The bottle I had opened about 15 minutes before, to allow time for oxygen to enter into the wine’s blood stream. After pulling out the cork, I looked at it to see how much the wine had bled into the cork, and saw it was a thing of beauty. This cork not only was in scripted with a quote by the Angelic Doctor "For it is written that wine makes glad the heart of man" but it had the letter A – in a font of script, that would have made the Scarlet Letter seamstress herself (Heather Prynne) extremely proud! But the bottom of the Cork was what was exceptionally fascinating.
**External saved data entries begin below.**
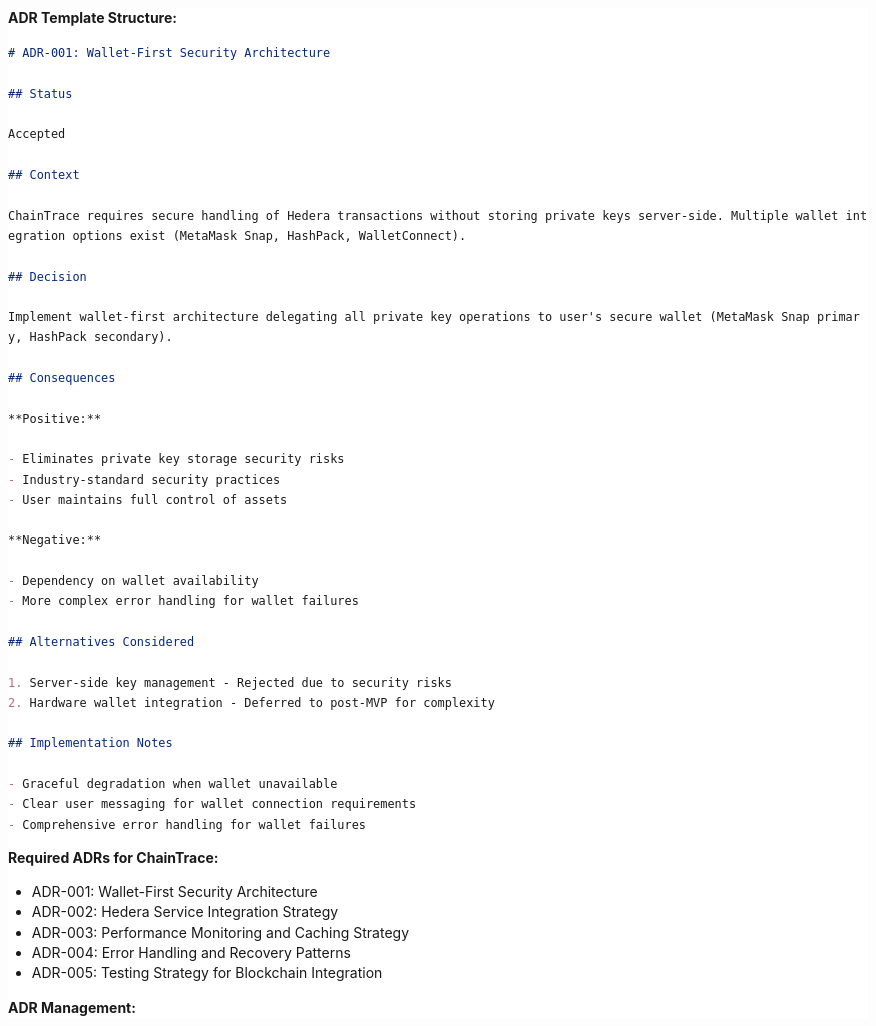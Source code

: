 **ADR Template Structure:**

```markdown
# ADR-001: Wallet-First Security Architecture

## Status

Accepted

## Context

ChainTrace requires secure handling of Hedera transactions without storing private keys server-side. Multiple wallet integration options exist (MetaMask Snap, HashPack, WalletConnect).

## Decision

Implement wallet-first architecture delegating all private key operations to user's secure wallet (MetaMask Snap primary, HashPack secondary).

## Consequences

**Positive:**

- Eliminates private key storage security risks
- Industry-standard security practices
- User maintains full control of assets

**Negative:**

- Dependency on wallet availability
- More complex error handling for wallet failures

## Alternatives Considered

1. Server-side key management - Rejected due to security risks
2. Hardware wallet integration - Deferred to post-MVP for complexity

## Implementation Notes

- Graceful degradation when wallet unavailable
- Clear user messaging for wallet connection requirements
- Comprehensive error handling for wallet failures
```

**Required ADRs for ChainTrace:**

- ADR-001: Wallet-First Security Architecture
- ADR-002: Hedera Service Integration Strategy
- ADR-003: Performance Monitoring and Caching Strategy
- ADR-004: Error Handling and Recovery Patterns
- ADR-005: Testing Strategy for Blockchain Integration

**ADR Management:**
The wine marker on the cork had infused only slightly, making it look as though it had been turned into a signet-ring marker. It was something striking to behold, and I couldn’t help but stare at its masterful craftsmanship. I wanted to turn it into a ring and say that any letter, whose wax would be sealed with its mark, would be marked as an indelible mark would be to the soul. Breathtaking and beauty would be only simpleton words to add to such a site.


 The wine was then poured, and at first taste, did not seem to be much. It was surprisingly smooth for a Cabernet, and the flavor was that of a very soft port, but velvety smooth. Plum, black cherry, and  truffle were on the palate, and there was a light after taste that appeased the sense. That was the first glass and a half.


45 minutes to an hour later, the nature of the wine changed completely. Smelling the notes of the wine, one couldn't help but think of a deliciously chocolate covered truffle, whose taste was rich, exciting, and defiantly not chastely. It was an aroma of pure love, with hints of lust and coffee. When taking a sip, the texture had changed from something thin in value, to thick and smooth, almost like a red-velvet cushion, contouring to the touch, that beautifully frames a couch which it lays upon.

The taste was rich and exciting. Like separating a long kiss from a forbidden lover. It was a luscious, bolder, thicker in flavor, the flavor as that which one enjoys while biting into a juicy nectarine. A nectarine that had been crossbred with a plum, a pomegranate and some black cherries. Asking Augustine his thoughts he exclaimed, “It’s like walking through a dark, exotic, rose garden on Mid-summer nights eve.” So go out and buy it, and maybe Titania, Queen of the Summer faye will grace you with her presence!